Russia and China also used their positions on the UN sanctions monitoring committee to obstruct investigations into sanctions violations involving Chinese and Russian entities.
Russia even resorted to state-sponsored sanctions violations to procure North Korean arms and soldiers to bolster its position in Ukraine.
When UN sanctions lost their teeth, the US relied on autonomous sanctions to maintain economic pressure against North Korea. US autonomous sanctions cut off US market and financial system access for foreign entities that traded with North Korea or provided it financial services. But these measures, too, were neutered.
The US avoided politically and economically challenging sanctions against Chinese targets. And it scaled back new sanctions designations to facilitate the first Trump administration’s ill-fated diplomatic outreach to Kim Jong Un.
These gaps were ruthlessly exploited by a sophisticated network of North Korean sanctions evaders. They were able to draw upon their merchant fleet, diplomatic corps, overseas workers, and state-sponsored hackers. This was how they moved sanctioned cash, crypto, and commodities despite sanctions.
The result was a compromised international economic sanctions regime. North Korea was never pushed to the brink of economic ruin. It was never forced to consider seriously whether the possibility of foreign military intervention (without nuclear weapons to deter it) seemed preferable to the certainty of economic collapse.
What’s next?
Based on past performance, economic sanctions will never be strong enough to denuclearise North Korea.
Unconditional engagement is also not viable. The Kim regime has staked too much of its legitimacy on the nuclear enterprise.
And the international interventions that toppled Libyan and Iranian leaders (two states that decided against nuclear weaponisation) likely only reinforced perceptions in Pyongyang that nuclear deterrents are crucial.
Now, the only realistic path runs through radical political reform. That means regime change and/or reunification with the south.
One expert told me:
The only scenario I can imagine in which there are no North Korean nuclear weapons is a world in which there is no North Korea.
International stakeholders have few good options for driving this; such demand must come from within.
Rather than directly denuclearising North Korea, our focus should now be on buying time while the regime’s vulnerabilities (on succession, elite cohesion, and ideology) fester. This could generate internal demand for radical political reform.

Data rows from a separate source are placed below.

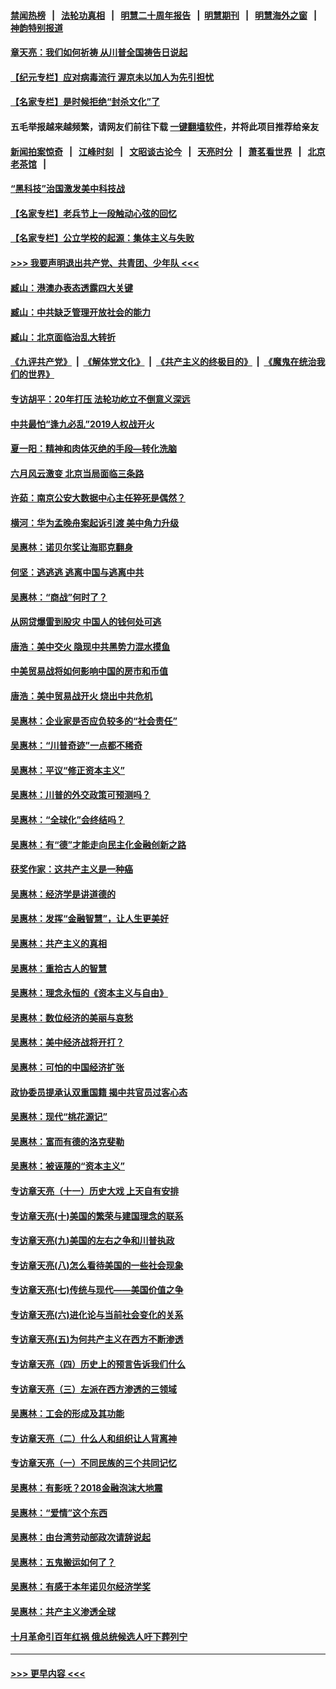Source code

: #### [禁闻热榜](热点新闻.md?=0)  &nbsp;&nbsp;|&nbsp;&nbsp; [法轮功真相](https://github.com/gfw-breaker/truth/blob/master/README.md?=0) &nbsp;&nbsp;|&nbsp;&nbsp; [明慧二十周年报告](https://github.com/gfw-breaker/mh-reports/blob/master/README.md?=0) &nbsp;&nbsp;|&nbsp;&nbsp;[明慧期刊](https://github.com/gfw-breaker/mh-qikan) &nbsp;&nbsp;|&nbsp;&nbsp; [明慧海外之窗](https://github.com/gfw-breaker/mh-news/blob/master/README.md?=0) &nbsp;&nbsp;|&nbsp;&nbsp; [神韵特别报道](https://github.com/gfw-breaker/mh-news/blob/master/shenyun.md?=0)
#### [章天亮：我们如何祈祷 从川普全国祷告日说起](../pages/nsc423/n11944627.md?t=03181131) 
#### [【纪元专栏】应对病毒流行 渥京未以加人为先引担忧](../pages/nsc423/n11875714.md?t=03181131) 
#### [【名家专栏】是时候拒绝“封杀文化”了](../pages/nsc423/n11814093.md?t=03181131) 
#### 五毛举报越来越频繁，请网友们前往下载 [一键翻墙软件](https://github.com/gfw-breaker/ssr-accounts)，并将此项目推荐给亲友
#### [新闻拍案惊奇](https://github.com/gfw-breaker/banned-news/blob/master/pages/link4.md) &nbsp;&nbsp;|&nbsp;&nbsp; [江峰时刻](https://github.com/gfw-breaker/banned-news/blob/master/pages/link4.md) &nbsp;&nbsp;|&nbsp;&nbsp; [文昭谈古论今](https://github.com/gfw-breaker/banned-news/blob/master/pages/link4.md) &nbsp;&nbsp;|&nbsp;&nbsp; [天亮时分](https://github.com/gfw-breaker/banned-news/blob/master/pages/link4.md) &nbsp;&nbsp;|&nbsp;&nbsp; [萧茗看世界](https://github.com/gfw-breaker/banned-news/blob/master/pages/link4.md) &nbsp;&nbsp;|&nbsp;&nbsp; [北京老茶馆](https://github.com/gfw-breaker/banned-news/blob/master/pages/link4.md) &nbsp;&nbsp;|&nbsp;&nbsp; 
#### [“黑科技”治国激发美中科技战](../pages/nsc423/n11638056.md?t=03181131) 
#### [【名家专栏】老兵节上一段触动心弦的回忆](../pages/nsc423/n11646016.md?t=03181131) 
#### [【名家专栏】公立学校的起源：集体主义与失败](../pages/nsc423/n11601833.md?t=03181131) 
#### [>>> 我要声明退出共产党、共青团、少年队 <<<](https://github.com/begood0513/goodnews/blob/master/quit/letter.md) 
#### [臧山：港澳办表态透露四大关键](../pages/nsc423/n11421628.md?t=03181131) 
#### [臧山：中共缺乏管理开放社会的能力](../pages/nsc423/n11407457.md?t=03181131) 
#### [臧山：北京面临治乱大转折](../pages/nsc423/n11406895.md?t=03181131) 
#### [《九评共产党》](https://github.com/begood0513/9ping.md/blob/master/README.md) &nbsp;|&nbsp; [《解体党文化》](../../../../jtdwh.md/blob/master/README.md)  &nbsp;|&nbsp; [《共产主义的终极目的》](../../../../gczydzjmd.md/blob/master/README.md) &nbsp;|&nbsp; [《魔鬼在统治我们的世界》](../../../../mgztzwmdsj.md/blob/master/README.md) 
#### [专访胡平：20年打压 法轮功屹立不倒意义深远](../pages/nsc423/n11398800.md?t=03181131) 
#### [中共最怕“逢九必乱”2019人权战开火](../pages/nsc423/n11385248.md?t=03181131) 
#### [夏一阳：精神和肉体灭绝的手段—转化洗脑](../pages/nsc423/n11368250.md?t=03181131) 
#### [六月风云激变 北京当局面临三条路](../pages/nsc423/n11313668.md?t=03181131) 
#### [许茹：南京公安大数据中心主任猝死是偶然？](../pages/nsc423/n11064744.md?t=03181131) 
#### [横河：华为孟晚舟案起诉引渡 美中角力升级](../pages/nsc423/n11027230.md?t=03181131) 
#### [吴惠林：诺贝尔奖让海耶克翻身](../pages/nsc423/n10890049.md?t=03181131) 
#### [何坚：逃逃逃 逃离中国与逃离中共](../pages/nsc423/n10592891.md?t=03181131) 
#### [吴惠林：“商战”何时了？](../pages/nsc423/n10573558.md?t=03181131) 
#### [从网贷爆雷到股灾 中国人的钱何处可逃](../pages/nsc423/n10572800.md?t=03181131) 
#### [唐浩：美中交火 隐现中共黑势力混水摸鱼](../pages/nsc423/n10544040.md?t=03181131) 
#### [中美贸易战将如何影响中国的房市和币值](../pages/nsc423/n10543697.md?t=03181131) 
#### [唐浩：美中贸易战开火 烧出中共危机](../pages/nsc423/n10540126.md?t=03181131) 
#### [吴惠林：企业家是否应负较多的“社会责任”](../pages/nsc423/n10535022.md?t=03181131) 
#### [吴惠林：“川普奇迹”一点都不稀奇](../pages/nsc423/n10512808.md?t=03181131) 
#### [吴惠林：平议“修正资本主义”](../pages/nsc423/n10495724.md?t=03181131) 
#### [吴惠林：川普的外交政策可预测吗？](../pages/nsc423/n10462387.md?t=03181131) 
#### [吴惠林：“全球化”会终结吗？](../pages/nsc423/n10452838.md?t=03181131) 
#### [吴惠林：有“德”才能走向民主化金融创新之路](../pages/nsc423/n10432292.md?t=03181131) 
#### [获奖作家：这共产主义是一种癌](../pages/nsc423/n10431541.md?t=03181131) 
#### [吴惠林：经济学是讲道德的](../pages/nsc423/n10398014.md?t=03181131) 
#### [吴惠林：发挥“金融智慧”，让人生更美好](../pages/nsc423/n10375019.md?t=03181131) 
#### [吴惠林：共产主义的真相](../pages/nsc423/n10351394.md?t=03181131) 
#### [吴惠林：重拾古人的智慧](../pages/nsc423/n10337691.md?t=03181131) 
#### [吴惠林：理念永恒的《资本主义与自由》](../pages/nsc423/n10316274.md?t=03181131) 
#### [吴惠林：数位经济的美丽与哀愁](../pages/nsc423/n10292946.md?t=03181131) 
#### [吴惠林：美中经济战将开打？](../pages/nsc423/n10258825.md?t=03181131) 
#### [吴惠林：可怕的中国经济扩张](../pages/nsc423/n10219147.md?t=03181131) 
#### [政协委员提承认双重国籍 揭中共官员过客心态](../pages/nsc423/n10208809.md?t=03181131) 
#### [吴惠林：现代“桃花源记”](../pages/nsc423/n10185234.md?t=03181131) 
#### [吴惠林：富而有德的洛克斐勒](../pages/nsc423/n10142264.md?t=03181131) 
#### [吴惠林：被诬蔑的“资本主义”](../pages/nsc423/n10124816.md?t=03181131) 
#### [专访章天亮（十一）历史大戏 上天自有安排](../pages/nsc423/n10094905.md?t=03181131) 
#### [专访章天亮(十)美国的繁荣与建国理念的联系](../pages/nsc423/n10094899.md?t=03181131) 
#### [专访章天亮(九)美国的左右之争和川普执政](../pages/nsc423/n10094889.md?t=03181131) 
#### [专访章天亮(八)怎么看待美国的一些社会现象](../pages/nsc423/n10094857.md?t=03181131) 
#### [专访章天亮(七)传统与现代——美国价值之争](../pages/nsc423/n10093140.md?t=03181131) 
#### [专访章天亮(六)进化论与当前社会变化的关系](../pages/nsc423/n10092036.md?t=03181131) 
#### [专访章天亮(五)为何共产主义在西方不断渗透](../pages/nsc423/n10083620.md?t=03181131) 
#### [专访章天亮（四）历史上的预言告诉我们什么](../pages/nsc423/n10083606.md?t=03181131) 
#### [专访章天亮（三）左派在西方渗透的三领域](../pages/nsc423/n10081115.md?t=03181131) 
#### [吴惠林：工会的形成及其功能](../pages/nsc423/n10080633.md?t=03181131) 
#### [专访章天亮（二）什么人和组织让人背离神](../pages/nsc423/n10076637.md?t=03181131) 
#### [专访章天亮（一）不同民族的三个共同记忆](../pages/nsc423/n10074188.md?t=03181131) 
#### [吴惠林：有影呒？2018金融泡沫大地震](../pages/nsc423/n10040534.md?t=03181131) 
#### [吴惠林：“爱情”这个东西](../pages/nsc423/n10019423.md?t=03181131) 
#### [吴惠林：由台湾劳动部政次请辞说起](../pages/nsc423/n9979679.md?t=03181131) 
#### [吴惠林：五鬼搬运如何了？](../pages/nsc423/n9925338.md?t=03181131) 
#### [吴惠林：有感于本年诺贝尔经济学奖](../pages/nsc423/n9871883.md?t=03181131) 
#### [吴惠林：共产主义渗透全球](../pages/nsc423/n9812748.md?t=03181131) 
#### [十月革命引百年红祸 俄总统候选人吁下葬列宁](../pages/nsc423/n9810182.md?t=03181131) 

----
#### [ >>> 更早内容 <<< ](../indexes/nsc423-earlier.md)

Regional states should continue to support economic sanctions to slow North Korean nuclear weapons and missile development.
This would involve multilateral enforcement activities stopping North Korea from engaging in ship-to-ship transfers of sanctioned goods and remote IT work.
Regional states should publicly maintain a policy of denuclearisation. It is important to deny Pyongyang the propaganda coup of being able to say the international community tolerates its nuclear weapons.
And regional states should pursue counterforce options. In particular, ballistic missile defence would help reduce exposure to North Korean nuclear threats.